C. The fleet is in a straight line one nautical mile long but is not single file. Instead the motion is at an angle of θ from being abreast. The cruiser starts at one end and continuously motors to the other and back again. How long does one cycle take?
D. The fleet is in an equilateral triangle formation, one nautical mile on a side. The cruiser hems close to the sides as it cycles around this triangle. How long does one cycle take if:
i. One side of this triangle is perpendicular to the direction of travel?
ii. One side of this triangle is parallel to the direction of travel?
Try to give exact answers.
As in the previous problem I will assume the fleet is traveling North.
Part C
Let T be the angle measured clockwise between the fleet north vector and the cruiser's vector relative to the fleet. Let V be the speed of the cruiser relative to the fleet. The north vector is (0,1) and the vector along the fleet is (V*sin T, V*cos T). Their sum is the two knot speed of the cruiser. The speed along the line can then be found as a function of T:
abs[(0,1) + (V*sin T, V*cos T)] = 2
(V*sin T)^2 + (1+V*cos T)^2 = 2^2
V^2 + (2*cos T)V - 3 = 0
V = -cos T + sqrt[(cos T)^2 + 3] (the negative root is extraneous)
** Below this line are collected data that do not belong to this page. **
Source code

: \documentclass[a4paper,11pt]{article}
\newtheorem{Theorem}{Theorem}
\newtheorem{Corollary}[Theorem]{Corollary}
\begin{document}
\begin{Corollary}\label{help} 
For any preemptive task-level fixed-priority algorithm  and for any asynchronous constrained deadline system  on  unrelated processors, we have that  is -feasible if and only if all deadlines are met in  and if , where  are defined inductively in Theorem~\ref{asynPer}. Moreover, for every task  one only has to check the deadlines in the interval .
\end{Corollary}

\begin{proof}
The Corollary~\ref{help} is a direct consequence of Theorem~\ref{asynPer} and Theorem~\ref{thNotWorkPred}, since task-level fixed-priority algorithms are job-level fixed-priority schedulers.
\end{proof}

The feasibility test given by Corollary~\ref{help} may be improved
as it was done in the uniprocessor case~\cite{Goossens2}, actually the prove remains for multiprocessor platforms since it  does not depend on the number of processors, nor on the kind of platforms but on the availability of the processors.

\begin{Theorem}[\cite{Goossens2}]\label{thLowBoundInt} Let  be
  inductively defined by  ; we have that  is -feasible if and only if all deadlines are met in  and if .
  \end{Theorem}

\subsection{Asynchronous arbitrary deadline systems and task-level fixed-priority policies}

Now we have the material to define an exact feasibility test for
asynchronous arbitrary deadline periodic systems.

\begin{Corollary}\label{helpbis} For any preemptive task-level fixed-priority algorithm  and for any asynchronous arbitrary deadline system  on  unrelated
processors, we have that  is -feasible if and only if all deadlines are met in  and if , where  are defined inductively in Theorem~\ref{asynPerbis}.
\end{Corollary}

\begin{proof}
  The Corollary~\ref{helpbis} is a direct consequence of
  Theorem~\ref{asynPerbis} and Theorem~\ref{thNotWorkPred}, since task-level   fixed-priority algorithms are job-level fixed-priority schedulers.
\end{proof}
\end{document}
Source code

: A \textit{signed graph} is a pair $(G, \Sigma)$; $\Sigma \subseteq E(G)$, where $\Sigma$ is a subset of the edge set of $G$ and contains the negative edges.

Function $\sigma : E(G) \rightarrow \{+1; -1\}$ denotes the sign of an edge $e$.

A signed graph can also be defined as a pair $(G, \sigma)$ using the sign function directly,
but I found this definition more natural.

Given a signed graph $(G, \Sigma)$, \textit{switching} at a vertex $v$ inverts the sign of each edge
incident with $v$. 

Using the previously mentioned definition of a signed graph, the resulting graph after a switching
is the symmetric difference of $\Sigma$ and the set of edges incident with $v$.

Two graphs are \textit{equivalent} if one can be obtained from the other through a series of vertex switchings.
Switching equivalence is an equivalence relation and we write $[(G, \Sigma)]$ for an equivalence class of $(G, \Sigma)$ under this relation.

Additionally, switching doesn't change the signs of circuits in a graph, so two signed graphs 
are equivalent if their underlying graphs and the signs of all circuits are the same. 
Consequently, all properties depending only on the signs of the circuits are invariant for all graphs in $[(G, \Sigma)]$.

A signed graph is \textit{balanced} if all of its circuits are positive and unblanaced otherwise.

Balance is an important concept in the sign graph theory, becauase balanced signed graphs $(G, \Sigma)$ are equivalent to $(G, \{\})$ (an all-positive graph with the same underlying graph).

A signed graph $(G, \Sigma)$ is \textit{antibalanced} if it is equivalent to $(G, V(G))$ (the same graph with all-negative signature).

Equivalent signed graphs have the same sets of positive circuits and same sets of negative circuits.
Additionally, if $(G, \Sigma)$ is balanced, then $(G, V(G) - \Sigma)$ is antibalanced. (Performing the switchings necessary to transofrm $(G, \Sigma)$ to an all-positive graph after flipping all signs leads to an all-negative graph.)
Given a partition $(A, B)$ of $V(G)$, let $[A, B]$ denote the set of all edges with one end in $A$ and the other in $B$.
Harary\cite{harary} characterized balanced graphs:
The reciprocal of V is the time it takes for the cruiser to travel 1 mile along one side of the line:
1/(-cos T + sqrt[(cos T)^2 + 3])
= (cos T + sqrt[(cos T)^2 + 3])/3
For the other side add 180 to the angle T:
(cos (T+180) + sqrt[(cos (T+180))^2 + 3])/3
= (-cos T + sqrt[(cos T)^2 + 3])/3
Then the sum of the times for the two sides of the line is (cos T + sqrt[(cos T)^2 + 3])/3 + (-cos T + sqrt[(cos T)^2 + 3])/3
= (2/3)*sqrt[(cos T)^2 + 3]
Part D
The one sided formula can be used three times, once for each side of the triangle.
side time = (cos T + sqrt[(cos T)^2 + 3])/3
For part 1 use T = {30,150, 270} OR {90,210,330}. Both options yield the same sum, I'll show the first option:
T=30 -> sqrt(3)/6+sqrt(15)/6
T=150 -> -sqrt(3)/6+sqrt(15)/6
T=270 -> sqrt(3)/3
Total time = (sqrt(3)/6+sqrt(15)/6) + (-sqrt(3)/6+sqrt(15)/6) + sqrt(3)/3
= sqrt(3)/3 + sqrt(15)/3 = 1.86834 hours or 1 hour, 52 minutes, 6 econds.
Similarly for part 2 use T = {0,120,240} OR {60,180,300}. Both options yield the same sum, I'll show the first option:
T=0 -> 1
T=120 -> -1/6 + sqrt(13)/6
T=240 -> -1/6 + sqrt(13)/6
Total time = 1 + (-1/6 + sqrt(13)/6) + (-1/6 + sqrt(13)/6)
= 2/3 + sqrt(13)/3 = 1.86852 hours or 1 hour, 52 minutes, 7 seconds.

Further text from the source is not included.